PROBLEM STATEMENT. Every line of the material that mentions the word "fill" should be copied out.

INFORMATION GIVEN.
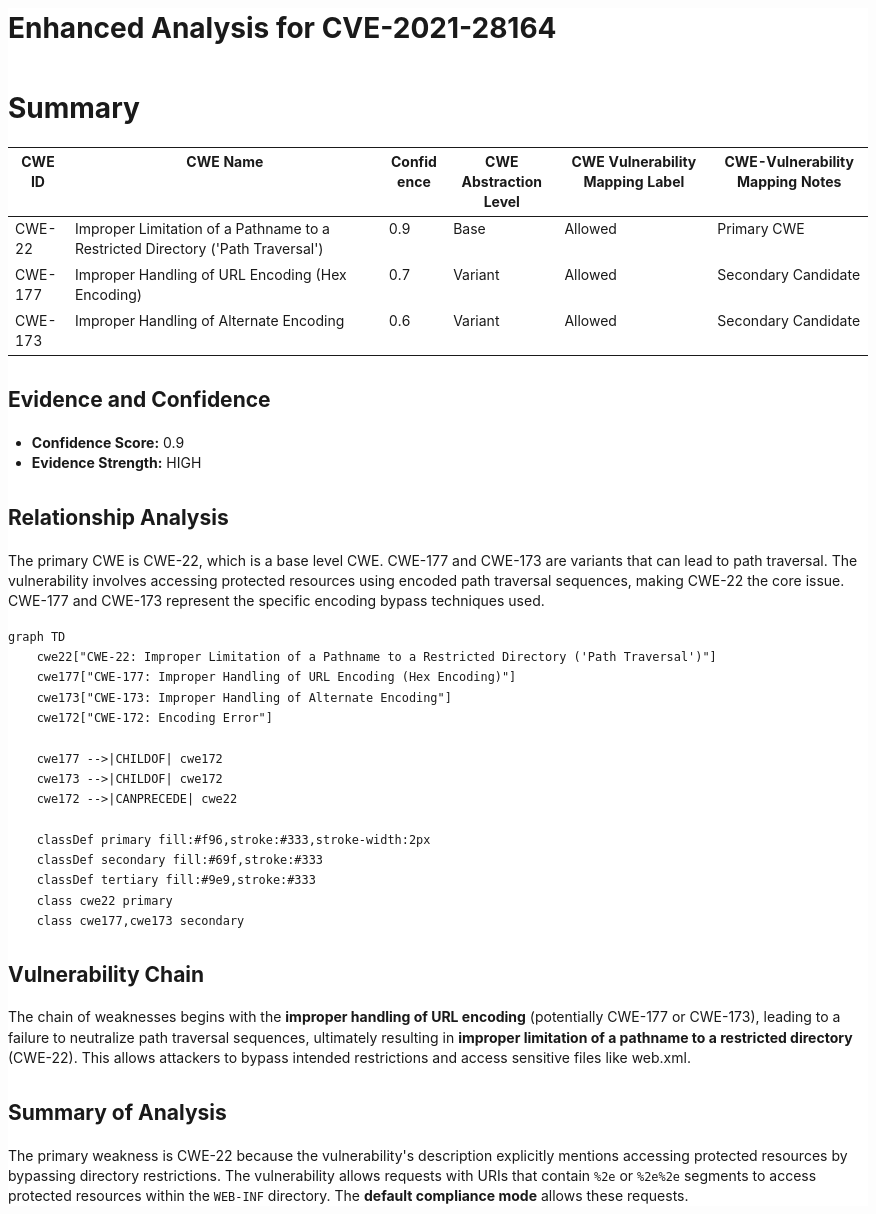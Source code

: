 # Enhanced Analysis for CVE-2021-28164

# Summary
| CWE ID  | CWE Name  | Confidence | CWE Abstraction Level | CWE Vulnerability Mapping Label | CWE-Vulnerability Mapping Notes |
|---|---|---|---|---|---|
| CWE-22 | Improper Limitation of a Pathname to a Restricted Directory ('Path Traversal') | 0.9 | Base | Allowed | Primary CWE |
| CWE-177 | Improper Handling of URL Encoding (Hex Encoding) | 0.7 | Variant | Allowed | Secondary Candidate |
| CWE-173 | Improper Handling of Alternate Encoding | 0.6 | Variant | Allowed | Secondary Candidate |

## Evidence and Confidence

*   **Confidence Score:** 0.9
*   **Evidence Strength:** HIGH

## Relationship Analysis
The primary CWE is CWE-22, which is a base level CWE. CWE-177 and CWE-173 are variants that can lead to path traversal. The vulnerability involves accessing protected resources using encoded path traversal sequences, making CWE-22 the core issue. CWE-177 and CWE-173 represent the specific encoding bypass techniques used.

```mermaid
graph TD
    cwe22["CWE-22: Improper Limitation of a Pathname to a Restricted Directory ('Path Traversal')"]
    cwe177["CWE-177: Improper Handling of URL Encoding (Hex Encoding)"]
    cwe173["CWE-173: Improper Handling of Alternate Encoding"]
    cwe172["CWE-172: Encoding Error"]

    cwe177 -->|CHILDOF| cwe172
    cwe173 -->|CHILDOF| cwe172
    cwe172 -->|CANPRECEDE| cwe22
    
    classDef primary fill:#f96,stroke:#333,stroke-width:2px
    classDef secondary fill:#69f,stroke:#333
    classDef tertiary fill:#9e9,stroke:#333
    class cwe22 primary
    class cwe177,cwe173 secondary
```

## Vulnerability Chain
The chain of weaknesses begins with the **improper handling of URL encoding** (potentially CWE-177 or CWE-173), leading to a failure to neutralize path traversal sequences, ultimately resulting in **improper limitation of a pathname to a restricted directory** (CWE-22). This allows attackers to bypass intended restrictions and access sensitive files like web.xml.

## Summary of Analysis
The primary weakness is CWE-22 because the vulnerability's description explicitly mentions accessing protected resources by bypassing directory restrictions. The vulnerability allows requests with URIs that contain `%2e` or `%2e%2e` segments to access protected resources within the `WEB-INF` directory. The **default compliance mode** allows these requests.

FINISHED EXERCISE.
    classDef primary fill:#f96,stroke:#333,stroke-width:2px
    classDef secondary fill:#69f,stroke:#333
    classDef tertiary fill:#9e9,stroke:#333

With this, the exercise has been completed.